- **ACTIVITY**
Each line that includes "called" must be copied from the records.

- **WORKING DATA**

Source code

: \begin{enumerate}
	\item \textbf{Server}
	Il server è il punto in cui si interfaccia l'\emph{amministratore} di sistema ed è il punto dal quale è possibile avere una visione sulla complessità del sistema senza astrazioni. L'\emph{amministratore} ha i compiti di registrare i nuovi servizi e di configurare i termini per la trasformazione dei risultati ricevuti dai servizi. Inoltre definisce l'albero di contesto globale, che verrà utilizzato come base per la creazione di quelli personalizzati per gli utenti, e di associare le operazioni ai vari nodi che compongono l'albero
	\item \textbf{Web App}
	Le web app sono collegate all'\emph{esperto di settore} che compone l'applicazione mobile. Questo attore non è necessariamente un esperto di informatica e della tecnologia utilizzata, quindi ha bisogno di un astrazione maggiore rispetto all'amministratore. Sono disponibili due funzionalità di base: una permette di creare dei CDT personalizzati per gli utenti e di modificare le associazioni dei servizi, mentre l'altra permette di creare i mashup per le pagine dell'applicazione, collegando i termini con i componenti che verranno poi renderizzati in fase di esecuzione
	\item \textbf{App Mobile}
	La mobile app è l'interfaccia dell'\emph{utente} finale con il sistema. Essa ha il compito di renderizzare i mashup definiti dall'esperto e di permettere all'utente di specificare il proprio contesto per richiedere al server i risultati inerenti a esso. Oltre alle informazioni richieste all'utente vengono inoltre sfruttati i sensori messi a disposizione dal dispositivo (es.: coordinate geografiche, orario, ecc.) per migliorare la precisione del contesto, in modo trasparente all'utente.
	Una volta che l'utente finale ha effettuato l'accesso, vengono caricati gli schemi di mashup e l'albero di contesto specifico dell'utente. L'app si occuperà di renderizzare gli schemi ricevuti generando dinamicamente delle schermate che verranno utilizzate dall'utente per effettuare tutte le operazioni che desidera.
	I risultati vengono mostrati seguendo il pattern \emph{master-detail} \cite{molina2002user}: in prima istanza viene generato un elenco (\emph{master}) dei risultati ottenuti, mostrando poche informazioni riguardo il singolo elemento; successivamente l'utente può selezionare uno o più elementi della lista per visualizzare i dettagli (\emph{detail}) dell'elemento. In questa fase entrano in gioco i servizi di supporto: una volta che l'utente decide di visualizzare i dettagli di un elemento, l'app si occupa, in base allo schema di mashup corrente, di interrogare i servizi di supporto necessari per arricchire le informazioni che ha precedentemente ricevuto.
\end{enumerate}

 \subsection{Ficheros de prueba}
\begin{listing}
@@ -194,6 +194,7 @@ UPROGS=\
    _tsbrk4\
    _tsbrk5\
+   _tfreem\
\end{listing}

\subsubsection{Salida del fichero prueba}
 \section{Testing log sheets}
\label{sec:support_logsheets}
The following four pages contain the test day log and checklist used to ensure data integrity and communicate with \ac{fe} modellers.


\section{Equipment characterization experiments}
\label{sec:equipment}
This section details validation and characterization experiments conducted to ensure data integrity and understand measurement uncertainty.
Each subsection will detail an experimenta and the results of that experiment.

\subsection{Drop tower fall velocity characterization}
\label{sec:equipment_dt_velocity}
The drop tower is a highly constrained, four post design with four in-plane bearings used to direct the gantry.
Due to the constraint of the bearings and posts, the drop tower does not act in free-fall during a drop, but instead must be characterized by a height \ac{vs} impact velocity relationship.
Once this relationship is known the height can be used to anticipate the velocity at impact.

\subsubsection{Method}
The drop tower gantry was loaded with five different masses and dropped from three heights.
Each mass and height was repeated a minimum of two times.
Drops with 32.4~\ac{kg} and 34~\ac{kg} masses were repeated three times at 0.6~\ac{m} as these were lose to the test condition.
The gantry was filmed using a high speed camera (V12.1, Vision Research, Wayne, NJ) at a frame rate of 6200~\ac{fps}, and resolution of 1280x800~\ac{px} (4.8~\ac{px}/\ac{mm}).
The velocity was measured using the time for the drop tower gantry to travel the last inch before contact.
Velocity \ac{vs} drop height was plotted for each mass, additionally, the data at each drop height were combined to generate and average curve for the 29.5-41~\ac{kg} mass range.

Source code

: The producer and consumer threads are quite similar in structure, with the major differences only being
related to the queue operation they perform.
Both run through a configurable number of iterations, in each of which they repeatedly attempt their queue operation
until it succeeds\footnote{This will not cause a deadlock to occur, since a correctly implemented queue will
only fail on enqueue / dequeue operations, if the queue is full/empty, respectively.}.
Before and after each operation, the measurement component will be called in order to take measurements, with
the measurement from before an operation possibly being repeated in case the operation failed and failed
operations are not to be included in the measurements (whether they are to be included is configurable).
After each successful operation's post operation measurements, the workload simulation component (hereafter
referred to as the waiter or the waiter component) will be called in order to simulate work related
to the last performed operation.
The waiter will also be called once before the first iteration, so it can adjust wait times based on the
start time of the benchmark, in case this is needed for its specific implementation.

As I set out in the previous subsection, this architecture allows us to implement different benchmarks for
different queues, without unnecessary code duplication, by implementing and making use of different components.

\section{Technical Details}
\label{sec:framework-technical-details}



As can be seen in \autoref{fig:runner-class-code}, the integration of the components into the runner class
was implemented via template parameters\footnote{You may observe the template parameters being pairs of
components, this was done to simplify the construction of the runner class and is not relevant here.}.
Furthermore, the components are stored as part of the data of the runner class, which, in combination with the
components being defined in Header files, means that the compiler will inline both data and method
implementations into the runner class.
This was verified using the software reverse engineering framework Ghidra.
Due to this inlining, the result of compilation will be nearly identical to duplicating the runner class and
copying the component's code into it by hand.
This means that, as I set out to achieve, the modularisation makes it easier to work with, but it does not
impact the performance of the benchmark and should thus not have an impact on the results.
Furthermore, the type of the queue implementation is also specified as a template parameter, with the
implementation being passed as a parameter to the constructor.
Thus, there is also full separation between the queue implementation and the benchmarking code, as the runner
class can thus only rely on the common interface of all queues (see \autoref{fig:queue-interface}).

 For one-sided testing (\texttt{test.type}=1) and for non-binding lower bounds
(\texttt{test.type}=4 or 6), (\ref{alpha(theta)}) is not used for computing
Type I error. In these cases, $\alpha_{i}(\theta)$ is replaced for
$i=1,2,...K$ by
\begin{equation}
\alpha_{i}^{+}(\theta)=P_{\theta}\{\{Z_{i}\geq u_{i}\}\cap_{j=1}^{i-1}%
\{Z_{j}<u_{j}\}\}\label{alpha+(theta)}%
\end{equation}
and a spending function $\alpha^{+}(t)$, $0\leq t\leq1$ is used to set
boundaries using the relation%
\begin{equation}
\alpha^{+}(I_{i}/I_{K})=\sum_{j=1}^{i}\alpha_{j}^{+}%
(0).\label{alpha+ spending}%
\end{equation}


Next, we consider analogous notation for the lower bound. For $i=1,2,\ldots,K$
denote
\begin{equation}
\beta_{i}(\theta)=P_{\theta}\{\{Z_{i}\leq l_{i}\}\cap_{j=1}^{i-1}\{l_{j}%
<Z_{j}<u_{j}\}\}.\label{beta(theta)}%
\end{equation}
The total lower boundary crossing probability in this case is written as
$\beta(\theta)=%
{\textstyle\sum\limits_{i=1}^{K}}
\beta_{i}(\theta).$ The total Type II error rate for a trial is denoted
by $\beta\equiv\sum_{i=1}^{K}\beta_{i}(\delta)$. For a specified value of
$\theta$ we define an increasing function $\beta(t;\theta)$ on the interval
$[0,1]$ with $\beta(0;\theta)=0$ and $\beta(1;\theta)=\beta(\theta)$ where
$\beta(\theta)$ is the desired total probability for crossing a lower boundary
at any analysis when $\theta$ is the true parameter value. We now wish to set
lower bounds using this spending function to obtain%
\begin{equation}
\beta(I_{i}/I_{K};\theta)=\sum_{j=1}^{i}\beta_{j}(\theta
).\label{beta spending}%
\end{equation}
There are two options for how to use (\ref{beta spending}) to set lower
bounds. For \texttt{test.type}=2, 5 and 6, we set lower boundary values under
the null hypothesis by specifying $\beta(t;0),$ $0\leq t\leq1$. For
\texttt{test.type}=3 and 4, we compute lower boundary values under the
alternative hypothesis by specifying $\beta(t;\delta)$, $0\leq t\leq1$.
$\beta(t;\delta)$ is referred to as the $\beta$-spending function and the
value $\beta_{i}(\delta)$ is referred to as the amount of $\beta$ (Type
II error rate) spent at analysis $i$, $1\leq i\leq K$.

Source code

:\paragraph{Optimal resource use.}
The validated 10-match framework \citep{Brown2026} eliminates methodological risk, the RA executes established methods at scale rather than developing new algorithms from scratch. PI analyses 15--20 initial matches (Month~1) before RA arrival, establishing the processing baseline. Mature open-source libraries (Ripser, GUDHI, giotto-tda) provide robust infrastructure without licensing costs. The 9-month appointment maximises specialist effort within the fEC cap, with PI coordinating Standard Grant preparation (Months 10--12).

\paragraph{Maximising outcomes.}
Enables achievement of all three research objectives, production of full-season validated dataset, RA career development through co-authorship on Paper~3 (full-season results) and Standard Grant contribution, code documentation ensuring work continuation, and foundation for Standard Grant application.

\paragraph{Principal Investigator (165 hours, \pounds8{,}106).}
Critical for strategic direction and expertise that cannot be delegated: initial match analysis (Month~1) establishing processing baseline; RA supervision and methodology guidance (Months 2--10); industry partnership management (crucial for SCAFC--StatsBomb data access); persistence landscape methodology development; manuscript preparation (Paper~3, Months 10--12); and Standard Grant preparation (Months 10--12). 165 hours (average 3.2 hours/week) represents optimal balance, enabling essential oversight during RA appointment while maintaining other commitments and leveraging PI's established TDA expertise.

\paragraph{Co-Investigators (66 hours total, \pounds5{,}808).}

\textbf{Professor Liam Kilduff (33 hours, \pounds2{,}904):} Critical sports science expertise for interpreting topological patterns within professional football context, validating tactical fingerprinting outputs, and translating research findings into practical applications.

- **SOLUTION FOR THIS EXERCISE**
Before and after each operation, the measurement component will be called in order to take measurements, with
referred to as the waiter or the waiter component) will be called in order to simulate work related
The waiter will also be called once before the first iteration, so it can adjust wait times based on the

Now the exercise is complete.